What is the number of lines in the entries that contain "still"? Reply with that number only.

[Start of section]

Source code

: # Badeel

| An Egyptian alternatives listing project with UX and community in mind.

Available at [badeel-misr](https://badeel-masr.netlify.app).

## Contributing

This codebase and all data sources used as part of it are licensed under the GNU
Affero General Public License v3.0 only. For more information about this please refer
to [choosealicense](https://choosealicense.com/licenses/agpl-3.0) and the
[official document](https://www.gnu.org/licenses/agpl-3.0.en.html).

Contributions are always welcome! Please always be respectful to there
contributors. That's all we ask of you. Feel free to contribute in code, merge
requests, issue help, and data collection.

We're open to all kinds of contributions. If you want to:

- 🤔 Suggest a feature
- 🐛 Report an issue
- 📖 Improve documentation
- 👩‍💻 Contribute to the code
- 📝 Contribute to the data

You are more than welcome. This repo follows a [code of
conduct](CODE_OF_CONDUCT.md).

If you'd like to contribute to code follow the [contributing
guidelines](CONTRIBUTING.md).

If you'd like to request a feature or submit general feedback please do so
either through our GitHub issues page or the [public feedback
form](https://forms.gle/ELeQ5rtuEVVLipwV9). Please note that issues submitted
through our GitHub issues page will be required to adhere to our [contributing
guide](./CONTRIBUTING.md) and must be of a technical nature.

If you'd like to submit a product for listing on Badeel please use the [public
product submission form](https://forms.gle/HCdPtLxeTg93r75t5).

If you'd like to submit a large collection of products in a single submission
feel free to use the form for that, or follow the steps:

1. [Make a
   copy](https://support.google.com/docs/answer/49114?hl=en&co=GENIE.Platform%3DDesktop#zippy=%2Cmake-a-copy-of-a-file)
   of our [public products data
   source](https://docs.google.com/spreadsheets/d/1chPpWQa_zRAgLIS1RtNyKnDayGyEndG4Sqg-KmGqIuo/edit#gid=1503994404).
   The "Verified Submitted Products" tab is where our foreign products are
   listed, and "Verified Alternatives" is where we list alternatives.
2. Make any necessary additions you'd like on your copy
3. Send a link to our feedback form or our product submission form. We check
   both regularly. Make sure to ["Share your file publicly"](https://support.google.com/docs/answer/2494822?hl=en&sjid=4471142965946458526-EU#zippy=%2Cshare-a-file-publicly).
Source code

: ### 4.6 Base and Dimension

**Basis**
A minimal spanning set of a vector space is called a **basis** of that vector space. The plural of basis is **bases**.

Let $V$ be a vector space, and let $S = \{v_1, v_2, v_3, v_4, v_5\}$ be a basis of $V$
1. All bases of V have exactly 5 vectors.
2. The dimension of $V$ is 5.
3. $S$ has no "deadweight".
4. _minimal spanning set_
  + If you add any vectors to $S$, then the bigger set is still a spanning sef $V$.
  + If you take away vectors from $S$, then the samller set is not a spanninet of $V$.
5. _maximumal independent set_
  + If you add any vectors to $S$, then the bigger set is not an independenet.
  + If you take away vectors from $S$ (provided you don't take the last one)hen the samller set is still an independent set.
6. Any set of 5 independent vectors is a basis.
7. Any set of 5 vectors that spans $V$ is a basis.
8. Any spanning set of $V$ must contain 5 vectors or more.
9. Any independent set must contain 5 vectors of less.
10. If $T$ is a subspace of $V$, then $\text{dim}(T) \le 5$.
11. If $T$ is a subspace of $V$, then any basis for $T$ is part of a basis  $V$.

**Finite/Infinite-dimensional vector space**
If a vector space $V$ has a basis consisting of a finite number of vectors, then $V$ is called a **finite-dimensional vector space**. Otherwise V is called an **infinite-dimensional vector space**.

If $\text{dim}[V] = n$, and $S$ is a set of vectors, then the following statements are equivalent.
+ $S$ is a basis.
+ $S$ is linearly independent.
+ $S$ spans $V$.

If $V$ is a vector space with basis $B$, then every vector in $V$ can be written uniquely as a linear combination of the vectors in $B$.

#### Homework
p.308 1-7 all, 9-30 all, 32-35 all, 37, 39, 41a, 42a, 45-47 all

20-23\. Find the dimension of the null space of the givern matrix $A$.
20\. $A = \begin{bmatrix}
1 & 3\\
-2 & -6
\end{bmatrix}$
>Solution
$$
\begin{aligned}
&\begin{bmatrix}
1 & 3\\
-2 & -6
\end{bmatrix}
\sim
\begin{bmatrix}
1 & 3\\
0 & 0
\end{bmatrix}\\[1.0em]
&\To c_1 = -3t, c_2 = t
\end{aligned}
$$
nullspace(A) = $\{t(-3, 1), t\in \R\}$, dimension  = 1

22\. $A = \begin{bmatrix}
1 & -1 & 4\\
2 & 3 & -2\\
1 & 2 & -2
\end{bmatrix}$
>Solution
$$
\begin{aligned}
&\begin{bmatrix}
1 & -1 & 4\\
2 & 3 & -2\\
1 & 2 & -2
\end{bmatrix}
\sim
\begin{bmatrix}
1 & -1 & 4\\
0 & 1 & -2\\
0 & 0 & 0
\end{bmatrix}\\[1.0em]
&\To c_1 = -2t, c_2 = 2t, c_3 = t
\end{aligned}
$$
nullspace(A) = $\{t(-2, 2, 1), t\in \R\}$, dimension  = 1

[End of section]

*Solution to the problem*
2